The POI Summit focused around the topics of representation and inclusion, with a mix of international and local speakers sharing “their stories, experiences and expertise to generate momentum for a future where representation and inclusion are the new industry standards. Staying true to vision, the line-up includes but is not exclusive to people of colour, women, inter-faith, indigenous, LGBTQ+ and people with a disability.” Whereas, the intention of the BSS is to “bring the filmmakers of Aotearoa New Zealand together for debate, discussion, information and inspiration. The event is for all those who bring our stories to the screen: from directors, writers and producers to actors, editors and other technicians, to business people, distributors and film students.”

The POI Summit was positioned as a significant global event for established and emerging industry professionals. The POI Summit sought to bring decisionmakers and gatekeepers into the room, to hear and participate in discussion that challenge the status quo and can make change to their thinking.
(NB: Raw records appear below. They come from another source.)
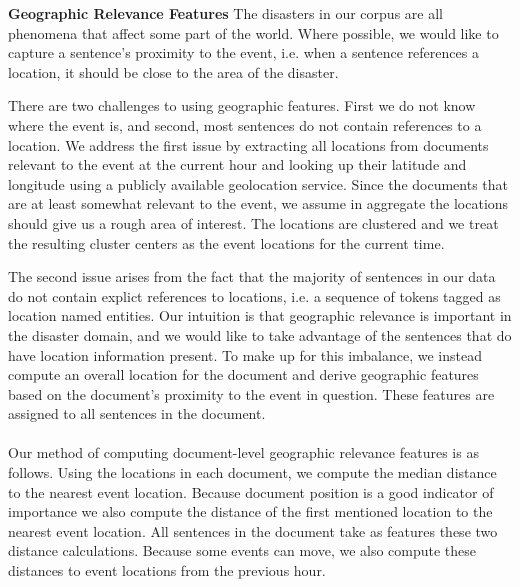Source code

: \textbf{Geographic Relevance Features}
The disasters in our corpus are all phenomena that
affect some part of the world. 
Where possible, we would like to capture a sentence's proximity to the event,
i.e. when a sentence references a location, it should be close to the 
area of the disaster. 

There are two challenges to using geographic features. First we do not 
know where the event is, and second, most sentences do not contain references
to a location.
We address the first issue by extracting all locations from 
documents relevant to the event at the
current hour and looking up their latitude and 
longitude using a publicly available geolocation service. 
Since the documents that are at least somewhat relevant to the event,
we assume in aggregate the locations should give us a rough area of interest.
The locations are clustered %
and we treat the resulting cluster centers
as the event locations for the current time.


The second issue arises from the fact that the majority of sentences in our 
data do not contain explict references to locations, i.e. a sequence of tokens
tagged as location named entities.   
Our intuition is that geographic relevance is important in the disaster
domain, and we would like to take advantage of the sentences that do have 
location information present. To make up for this imbalance, we  
instead compute an overall location for the document and derive 
geographic features based on the document's proximity to the event in 
question.
These features are assigned to all sentences in the document.\\\\
Our method of computing document-level geographic relevance features is as 
follows.
Using the locations in each document, we compute the median distance to the 
nearest event location. Because document position is a good indicator 
of importance we also compute the distance of the first mentioned
location to the nearest event location. All sentences in the document take
as features these two distance calculations.
Because some events can move, we also
compute these distances to event locations from the previous hour.


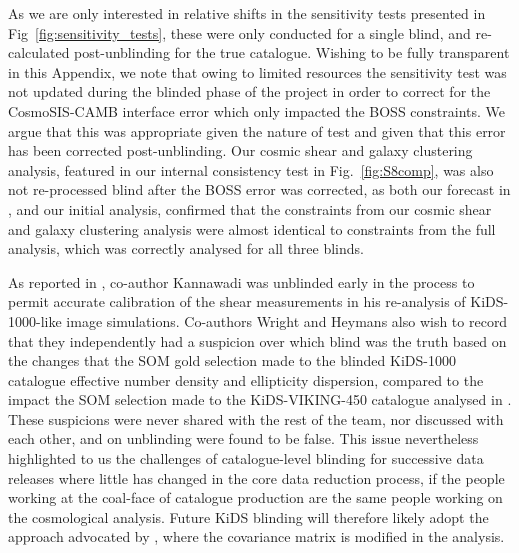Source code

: \begin{appendix}
As we are only interested in relative shifts in the sensitivity tests presented in Fig~\ref{fig:sensitivity_tests}, these were only conducted for a single blind, and re-calculated post-unblinding for the true catalogue.  Wishing to be fully transparent in this Appendix, we note that owing to limited resources the sensitivity test was not updated during the blinded phase of the project in order to correct for the {\sc CosmoSIS-CAMB} interface error which only impacted the BOSS constraints.   We argue that this was appropriate given the nature of test and given that this error has been corrected post-unblinding.    Our cosmic shear and galaxy clustering analysis, featured in our internal consistency test in Fig.~\ref{fig:S8comp}, was also not re-processed blind after the BOSS error was corrected, as both our forecast in \citet{joachimi/etal:inprep}, and our initial analysis, confirmed that the constraints from our cosmic shear and galaxy clustering analysis were almost identical to constraints from the full \tttp analysis, which was correctly analysed for all three blinds.

As reported in \citet{giblin/etal:inprep}, co-author Kannawadi was unblinded early in the process to permit accurate calibration of the shear measurements in his re-analysis of KiDS-1000-like image simulations.   Co-authors Wright and Heymans also wish to record that they independently had a suspicion over which blind was the truth based on the changes that the SOM gold selection made to the blinded KiDS-1000 catalogue effective number density and ellipticity dispersion, compared to the impact the SOM selection made to the KiDS-VIKING-450 catalogue analysed in \citet{wright/etal:2020b}.  These suspicions were never shared with the rest of the team, nor discussed with each other, and on unblinding were found to be false.   This issue nevertheless highlighted to us the challenges of catalogue-level blinding for successive data releases where little has changed in the core data reduction process, if the people working at the coal-face of catalogue production are the same people working on the cosmological analysis.   Future KiDS blinding will therefore likely adopt the approach advocated by \citet{sellentin:2020}, where the covariance matrix is modified in the analysis.


\end{appendix}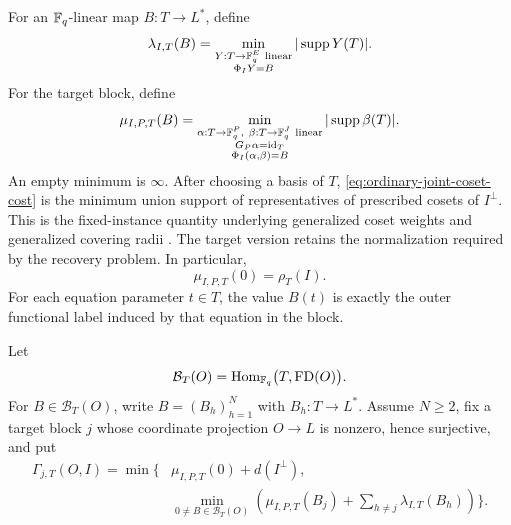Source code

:For an $\F_q$-linear map $B:T\to L^*$, define
\begin{equation}
 \lambda_{I,T}(B)=
 \min_{\substack{Y:T\to\F_q^E\ \mathrm{linear}\\
                  \Phi_IY=B}}
 |\supp Y(T)|.
 \label{eq:ordinary-joint-coset-cost}
\end{equation}
For the target block, define
\begin{equation}
 \mu_{I,P,T}(B)=
 \min_{\substack{\alpha:T\to\F_q^P,\ \beta:T\to\F_q^J\ \mathrm{linear}\\
                  G_P\alpha=\operatorname{id}_T\\
                  \Phi_I(\alpha,\beta)=B}}
 |\supp\beta(T)|.
 \label{eq:target-joint-coset-cost}
\end{equation}
An empty minimum is $\infty$.  After choosing a basis of $T$,
\eqref{eq:ordinary-joint-coset-cost} is the minimum union support of
representatives of prescribed cosets of $I^\perp$.  This is the fixed-instance
quantity underlying generalized coset weights and generalized covering radii
\cite{ZhangEtAl2019,ElimelechFirerSchwartz2021}.  The target version retains
the normalization required by the recovery problem.  In particular,
\begin{equation}
 \mu_{I,P,T}(0)=\rho_T(I).
 \label{eq:zero-target-joint-coset-cost}
\end{equation}
For each equation parameter $t\in T$, the value $B(t)$ is exactly the outer
functional label induced by that equation in the block.

Let
\[
 \mathcal B_T(O)=
 \operatorname{Hom}_{\F_q}\bigl(T,\operatorname{FD}(O)\bigr).
\]
For $B\in\mathcal B_T(O)$, write $B=(B_h)_{h=1}^N$ with
$B_h:T\to L^*$.  Assume $N\geq2$, fix a target block $j$ whose coordinate projection
$O\to L$ is nonzero, hence surjective, and put
\begin{equation}
 \begin{split}
 \Gamma_{j,T}(O,I)=\min\Biggl\{&
 \mu_{I,P,T}(0)+d(I^\perp),\\
 &\min_{0\ne B\in\mathcal B_T(O)}
 \left(
 \mu_{I,P,T}(B_j)+
 \sum_{h\ne j}\lambda_{I,T}(B_h)
 \right)
 \Biggr\}.
 \end{split}
 \label{eq:weighted-subspace-cost}
\end{equation}

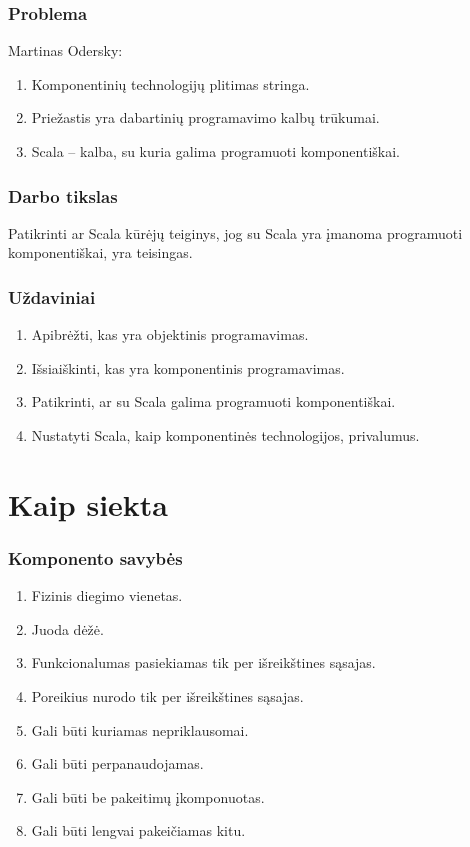 \begin{frame}
  \frametitle{Problema}
  Martinas Odersky:
  \begin{enumerate}
    \item Komponentinių technologijų plitimas stringa.
    \item Priežastis yra dabartinių programavimo kalbų trūkumai.
    \item Scala – kalba, su kuria galima programuoti komponentiškai.
  \end{enumerate}
  \begin{comment}
    Scala kūrėjo Martino Odersky teigimu
  \end{comment}
\end{frame}

\begin{frame}
  \frametitle{Darbo tikslas}
  Patikrinti ar Scala kūrėjų teiginys, jog su Scala yra įmanoma
  programuoti komponentiškai, yra teisingas.
\end{frame}

\begin{frame}
  \frametitle{Uždaviniai}
  \begin{enumerate}
    \item Apibrėžti, kas yra objektinis programavimas.
    \item Išsiaiškinti, kas yra komponentinis programavimas.
    \item Patikrinti, ar su Scala galima programuoti komponentiškai.
    \item Nustatyti Scala, kaip komponentinės technologijos, privalumus.
  \end{enumerate}
\end{frame}

\section{Kaip siekta}

\begin{frame}
  \frametitle{Komponento savybės}
  \begin{enumerate}
    \item Fizinis diegimo vienetas.
    \item Juoda dėžė.
    \item Funkcionalumas pasiekiamas tik per išreikštines sąsajas.
    \item Poreikius nurodo tik per išreikštines sąsajas.
    \item Gali būti kuriamas nepriklausomai.
    \item Gali būti perpanaudojamas.
    \item Gali būti be pakeitimų įkomponuotas.
    \item Gali būti lengvai pakeičiamas kitu.
  \end{enumerate}
\end{frame}


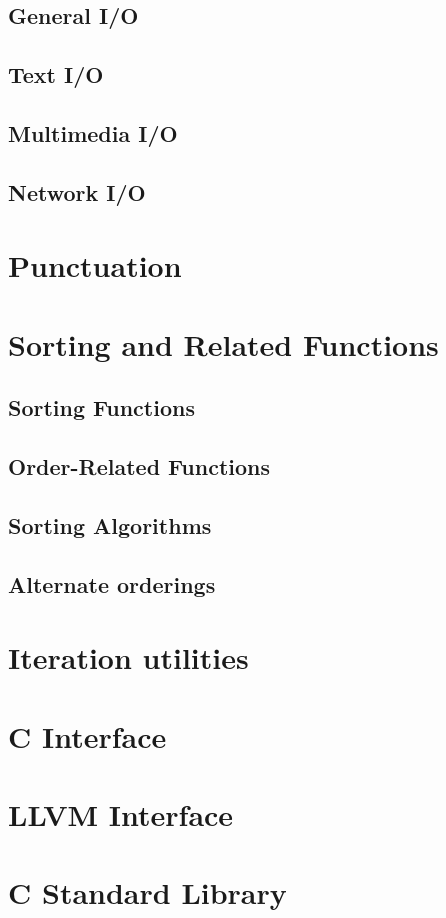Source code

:     \section{General I/O}
    \section{Text I/O}
    \section{Multimedia I/O}
    \section{Network I/O}
\chapter{Punctuation}
\chapter{Sorting and Related Functions}
    \section{Sorting Functions}
    \section{Order-Related Functions}
    \section{Sorting Algorithms}
    \section{Alternate orderings}
\chapter{Iteration utilities}
\chapter{C Interface}
\chapter{LLVM Interface}
\chapter{C Standard Library}
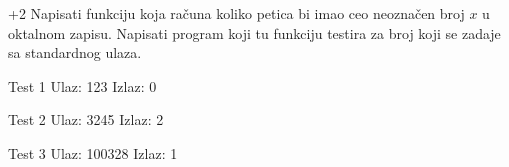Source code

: \begin{Answer}[ref=211]
\end{Answer}

\begin{Exercise}[label=212]\marker+{2}
Napisati funkciju koja računa koliko petica bi imao ceo
  neoznačen broj $x$ u oktalnom zapisu. Napisati program koji
  tu funkciju testira za broj koji se zadaje sa standardnog ulaza.
  
\begin{minitest}
\begin{test}{Test 1}
Ulaz:   123        
Izlaz:  0             
\end{test}
\end{minitest}
\begin{minitest}
\begin{test}{Test 2}
Ulaz:   3245      
Izlaz:  2              
\end{test}
\end{minitest}
\begin{minitest}
\begin{test}{Test 3}
Ulaz:   100328
Izlaz:  1
\end{test}
\end{minitest}  
\end{Exercise}
\begin{Answer}[ref=212]
\end{Answer}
It was also conceived as an opportunity for New Zealand filmmakers – established and emerging – to meet with international filmmakers, executives and change makers. The 160 Scholarships offered sought to ensure low and unwaged filmmakers were part of that conversation.

“The large majority of the summit’s speakers were wealthy white women interested in “lean-in” feminism — a focus on women CEOs, leadership strategies, and how many women have directed the top 100 highest-grossing films of all time — rather than the issues that more closely affect many underrepresented filmmakers.”

The actual breakdown of the 67 speakers at the Summit are:

52 women (77%)
15 men (23%)
33 People of colour (49%)

And a further breakdown:

31 white women (46% of total speakers) (60% of women speakers)
21 women of colour (31% of total speakers) (40% of women speakers)
3 white men
12 men of colour (18% of total speakers) (80% of male speakers)

During the Doing the Mahi – Paving New Ground session, Franklin Leonard said to the audience:

“I’ve been at a lot of these conferences and I’m struck by how this one feels different. It feels different in part because I don’t think I’ve ever been to one where it is more than 50% women. And I don’t think I’ve been to one that has had this level of diversity of all sorts and it feels different. And it feels good. And I want to thank all of you for that.”

Amanda’s reporting that the addition of Geena Davis to the programme line-up was the major pull in deciding to attend, precedes her incorrect statement that “This announcement was the first time many media outlets covered the conference, meaning it was the first many people heard about the conference.”

The most extensive media coverage was actually for the announcement of the summit itself on 17 April 2019, not for the Geena Davis announcement. All the same outlets that covered Geena, covered that first announcement, plus more. The August 8 line-up announcement received the same amount of media breaks as the Geena Davis release. Flicks covered the Aug 8 announcement, but not Geena. NZFC is also not in a position to control what the media choose as newsworthy.